Over the past few days I have been shifting back to natural eating according to my body's signals. This transition has been completely different than it was when I first began to incorporate the intuitive eating approach about 4 years ago. I feel that this time, I am coming into this experience with a solid foundation under my feet. That alone, is making all the difference. My hunger signals are coming through like clockwork every 3-3 1/2 hours. I continue to eat three substantial meals and 2-3 snacks a day because my body is asking for that level of nourishment. I also feel a lot more satisfied when I get up from the table because instead of eating to 'just satiated' as recommended in the, "Intuitive Eating" book, I am eating until I am comfortably full. This one change alone has made an incredible difference. It has eliminated the cravings that used to be constant for me in the evening. I think the most important piece I take away from this experience is how necessary it is for our bodies to be properly nourished with a wide variety of foods and how essential it is to feel completely satisfied.
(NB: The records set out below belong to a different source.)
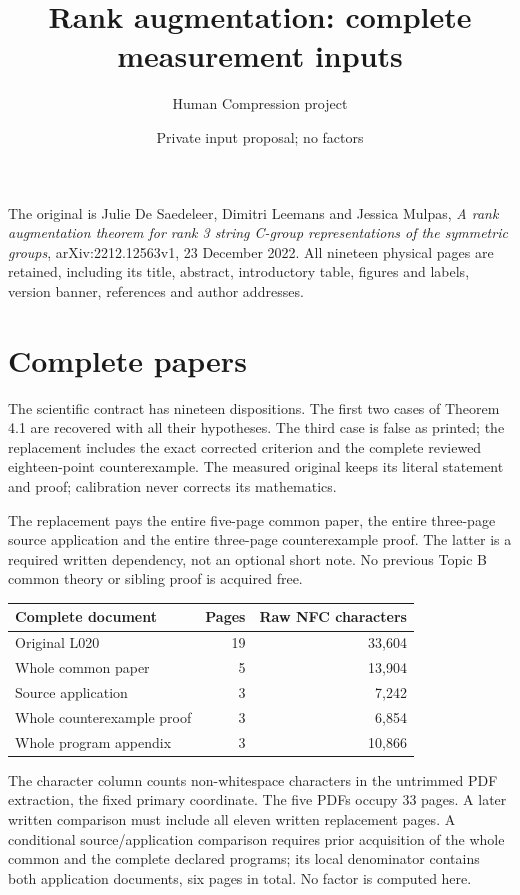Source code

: \documentclass[a4paper,11pt]{article}
\title{Rank augmentation: complete measurement inputs}
\author{Human Compression project}\date{Private input proposal; no factors}
\begin{document}
\maketitle\raggedright
The original is Julie De Saedeleer, Dimitri Leemans and Jessica Mulpas,
\emph{A rank augmentation theorem for rank 3 string C-group representations
of the symmetric groups}, arXiv:2212.12563v1, 23 December 2022. All nineteen
physical pages are retained, including its title, abstract, introductory table,
figures and labels, version banner, references and author addresses.

\section*{Complete papers}
The scientific contract has nineteen dispositions. The first two cases of
Theorem 4.1 are recovered with all their hypotheses. The third case is false
as printed; the replacement includes the exact corrected criterion and the
complete reviewed eighteen-point counterexample. The measured original keeps
its literal statement and proof; calibration never corrects its mathematics.

The replacement pays the entire five-page common paper, the entire three-page
source application and the entire three-page counterexample proof. The latter
is a required written dependency, not an optional short note. No previous
Topic B common theory or sibling proof is acquired free.
\begin{center}\begin{tabular}{@{}lrr@{}}\toprule Complete document & Pages & Raw NFC characters\\\midrule
Original L020 &19&33,604\\
Whole common paper &5&13,904\\
Source application &3&7,242\\
Whole counterexample proof &3&6,854\\
Whole program appendix &3&10,866\\\bottomrule\end{tabular}\end{center}
The character column counts non-whitespace characters in the untrimmed PDF
extraction, the fixed primary coordinate. The five PDFs occupy 33 pages. A
later written comparison must include all eleven written replacement pages.
A conditional source/application comparison requires prior acquisition of the
whole common and the complete declared programs; its local denominator contains
both application documents, six pages in total. No factor is computed here.
\end{document}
The final post in this series is going to outline how to transition from the, "Building a Bridge" plan to natural eating according to bodily signals. I strongly encourage you to give yourself at least 3 weeks on the plan for nutritional rehabilitation before transitioning into intuitive eating. If you try to take short-cuts with this, you are really only short-changing yourself. To rush this process along is to cheat yourself of it's life-enhancing effects.

Conversely, if you continue to feel disconnected from your bodily signals, you may need more than three weeks on the plan. Withhold judgment if you find this is the case in your situation. Every body is different. It may take a little more time for your signals to come forward and your body to recalibrate. There is nothing 'wrong' with this. It doesn't mean you could have done anything better. It only clearly points to how much you are in need of this nutritional rebalancing. Once your signals of hunger seem to be coming through fairly consistently you can begin to transition into natural eating.

We all heal at our own pace. There is no rush to get to an imagined finish line. All pressure with this process is self-created. Give your body the space it needs to find its equilibrium. This is one of the kindest acts you can engage in after years of inflicting your body with abuse. Practice patience. If you are not yet ready to transition from the plan, accept this. Rest assured that your body will let you know loud and clear when you are ready to move forward.